Monday, November 23 2:56:00 PM
So, here I am. Hello! =)

This marks my new blog posts. For a start, I just want to let everyone know that I am still
ALIVE though I have abandoned my blog for quite some time, it was all plainly because I was busy with my exams.

Good news is I am done with my A-Levels! You won't see me in the TARC library anymore till late night. Hipp,hipp, hooorraaayyy!

Bad news is the results. Urgh! Two more months or three before the results are out. Hmmphh, I don't know the exact date, but am praying hard that this time my results will be better!

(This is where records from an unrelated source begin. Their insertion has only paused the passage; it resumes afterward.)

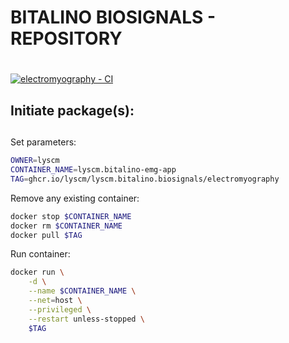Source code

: # BITALINO BIOSIGNALS - REPOSITORY <h1> 

[![electromyography - CI](https://github.com/lyscm/lyscm.bitalino.biosignals/actions/workflows/electromyography-CI.yml/badge.svg?branch=master)](https://github.com/lyscm/lyscm.bitalino.biosignals/actions/workflows/electromyography-CI.yml)

## Initiate package(s): <h2> 

Set parameters:

```bash
OWNER=lyscm
CONTAINER_NAME=lyscm.bitalino-emg-app
TAG=ghcr.io/lyscm/lyscm.bitalino.biosignals/electromyography
```
Remove any existing container:

```bash
docker stop $CONTAINER_NAME
docker rm $CONTAINER_NAME
docker pull $TAG
```

Run container:

```bash
docker run \
    -d \
    --name $CONTAINER_NAME \
    --net=host \
    --privileged \
    --restart unless-stopped \
    $TAG
```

You guys must be wondering what have I been up to all this while. Some of you may have always check on my blog daily, some may not. Besides having exam, there are soooooo many things happened. Obviously, I can't like actually put everything into a single post here but what I can tell you that it has been a great journey, and better, it will still go on. True enough that I can't deny that it doesn't blends with circumstances and new challenges, but through all these, I grow. And most importantly, it is through Him, in Him, with Him. I have never felt this good before in my entire life, and I thank everyone for your constant overflowing support and prayers.

I shall start with a little update of everything now.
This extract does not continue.